Wind turbines are destroying the lives of bats, birds, animals, humans and even whales (yes, the psychopaths that run this world have put their wicked technologies in the ocean too!). The infrasound they produce is 100% LETHAL and all of these “clean” and “green” technologies are alien to our world and DO NOT belong on the Earth. They must all be extinguished from this realm.
Wind turbines, once touted by the few wealthy and less populated countries as a clean solution for electricity, are now becoming an eyesore, a hazard, and a significant environmental threat.
By Ronald Stein as published by The Heartland Institute
After decades of operating around the world for the few wealthy and less populated countries, wind turbines continue to have a live expectancy of about 20 years. To date, there has yet to be discovered a financially viable means of recycling those wind turbines. As a result, today’s old wind turbines are being dumped into toxic waste dumps.
Because wind turbine blades are very difficult to recycle, the waste stream created by the retired blades is a mounting problem. Globally by 2050 projections are that there will be 43 million tons of blade waste produced EVERY YEAR – the equivalent of 215,000 locomotives.
By the turn of the century in 2100, the world population is projected to be more than 11 billion from its current 8 billion.
The world’s population in 2100 is projected to be dominated by India, Nigeria, China, the US, Pakistan, the Democratic Republic of Congo, Indonesia, Ethiopia, Egypt, and Tanzania.
Noticeable by their absence from the population list are countries that are wealthier but less populated like Germany, the UK, Australia, Canada, Japan, and Russia.
As wind farms age, the turbines begin to break down and require maintenance. However, due to the high costs associated with removing them, many companies are choosing to leave them in place. This poses several problems, including the potential for oil leaks from the turbines, and the overall negative impact on the landscape.
The first generation of wind turbines are starting to reach the end of their service lives, while others are replaced early to make way for newer technology – including longer turbine blades that can sweep more wind and generate more intermittent electricity – the question of what to do with their huge blades becomes more pressing.
These abandoned wind turbines pose significant environmental and safety risks, as they can leak toxic chemicals and other hazardous materials into the surrounding environment and can even collapse or catch fire.
The life cycle for renewables runs from design, procurement and construction through operations and maintenance, and repair, as well as the life-ending decommissioning and disposal or recycling and restoration of the landscaping back to its original pristine condition.
It’s time for those few wealthy governments to “clean up” their previous subsidised programs for intermittent electricity and act to subsidise the development of methods to properly decommission wind turbines before they become a larger environmental crisis.
The governments that subsidised the designing and construction have the responsibility to seek decommissioning, restoration, and recycling standards down to the last dandelion, just like we have for decommissioned mines, oil, and nuclear sites.

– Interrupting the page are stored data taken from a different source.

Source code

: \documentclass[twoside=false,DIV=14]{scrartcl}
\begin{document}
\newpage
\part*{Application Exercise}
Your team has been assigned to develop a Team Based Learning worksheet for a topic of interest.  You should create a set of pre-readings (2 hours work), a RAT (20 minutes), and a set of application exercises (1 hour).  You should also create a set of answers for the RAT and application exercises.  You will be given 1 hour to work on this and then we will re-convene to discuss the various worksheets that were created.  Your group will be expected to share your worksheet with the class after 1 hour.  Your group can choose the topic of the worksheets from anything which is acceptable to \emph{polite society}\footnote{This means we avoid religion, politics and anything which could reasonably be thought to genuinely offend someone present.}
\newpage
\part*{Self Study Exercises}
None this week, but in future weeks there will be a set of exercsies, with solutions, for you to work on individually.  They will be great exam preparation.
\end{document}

Wind farms are typically located in areas with consistent wind patterns. For the vast acreage required for wind and solar, it’s a pathetic destruction of pristine landscapes!
The American public has been speaking through the not-in-my-backyard (“NIMBY”) individuals, and expressing their discontent with such features as unsightliness, extensive acreage requirements, noise, and environmental risks to the community.

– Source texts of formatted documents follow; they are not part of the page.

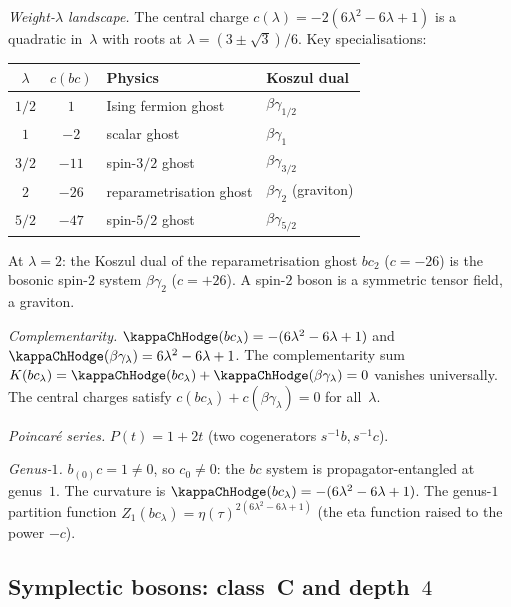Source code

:\begin{computation}
\smallskip
\noindent
\emph{Weight-$\lambda$ landscape.}
The central charge
$c(\lambda) = -2(6\lambda^2 - 6\lambda + 1)$ is a quadratic
in~$\lambda$ with roots at $\lambda = (3 \pm \sqrt{3})/6$.
Key specialisations:
\begin{center}
\small
\renewcommand{\arraystretch}{1.3}
\begin{tabular}{ccll}
\toprule
$\lambda$ & $c(bc)$ & \textbf{Physics} & \textbf{Koszul dual} \\
\midrule
$1/2$ & $1$ & Ising fermion ghost & $\beta\gamma_{1/2}$ \\
$1$ & $-2$ & scalar ghost & $\beta\gamma_1$ \\
$3/2$ & $-11$ & spin-$3/2$ ghost & $\beta\gamma_{3/2}$ \\
$2$ & $-26$ & reparametrisation ghost & $\beta\gamma_2$ (graviton) \\
$5/2$ & $-47$ & spin-$5/2$ ghost & $\beta\gamma_{5/2}$ \\
\bottomrule
\end{tabular}
\end{center}
At $\lambda = 2$: the Koszul dual of the reparametrisation
ghost $bc_2$ ($c = -26$) is the bosonic spin-$2$ system
$\beta\gamma_2$ ($c = +26$). A spin-$2$ boson is a
symmetric tensor field, a graviton.

\smallskip
\noindent
\emph{Complementarity.}
$\kappaChHodge(bc_\lambda) = -(6\lambda^2 - 6\lambda + 1)$ and
$\kappaChHodge(\beta\gamma_\lambda) = 6\lambda^2 - 6\lambda + 1$.
The complementarity sum
$K(bc_\lambda) = \kappaChHodge(bc_\lambda) + \kappaChHodge(\beta\gamma_\lambda) = 0$
vanishes universally. The central charges satisfy
$c(bc_\lambda) + c(\beta\gamma_\lambda) = 0$ for all~$\lambda$.

\smallskip
\noindent
\emph{Poincar\'{e} series.}
$P(t) = 1 + 2t$ (two cogenerators $s^{-1}b, s^{-1}c$).

\smallskip
\noindent
\emph{Genus-$1$.}
$b_{(0)}c = 1 \ne 0$, so $c_0 \ne 0$: the $bc$ system is
propagator-entangled at genus~$1$. The curvature is
$\kappaChHodge(bc_\lambda) = -(6\lambda^2 - 6\lambda + 1)$. The genus-$1$ partition function
$Z_1(bc_\lambda) = \eta(\tau)^{2(6\lambda^2-6\lambda+1)}$
(the eta function raised to the power $-c$).
\end{computation}

\subsection{Symplectic bosons: class~C and depth~$4$}%
\label{subsec:symplectic-boson-ordered-bar}%
%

For all Americans, Robert Bryce just finished updating the ‘Renewable Rejection Database’ to include a spate of restrictions or rejections that have been enacted in Iowa, Illinois, and Ohio.
The new rejection totals: Since 2015, there have been 391 rejections or restrictions of wind electricity projects and 135 rejections or restrictions of solar projects, bringing the total number of rejections of all sites targeted for the generation of occasional electricity to 526.
So far in 2023, just in America, there’ve been 24 rejections of wind turbine projects and 24 rejections of solar projects.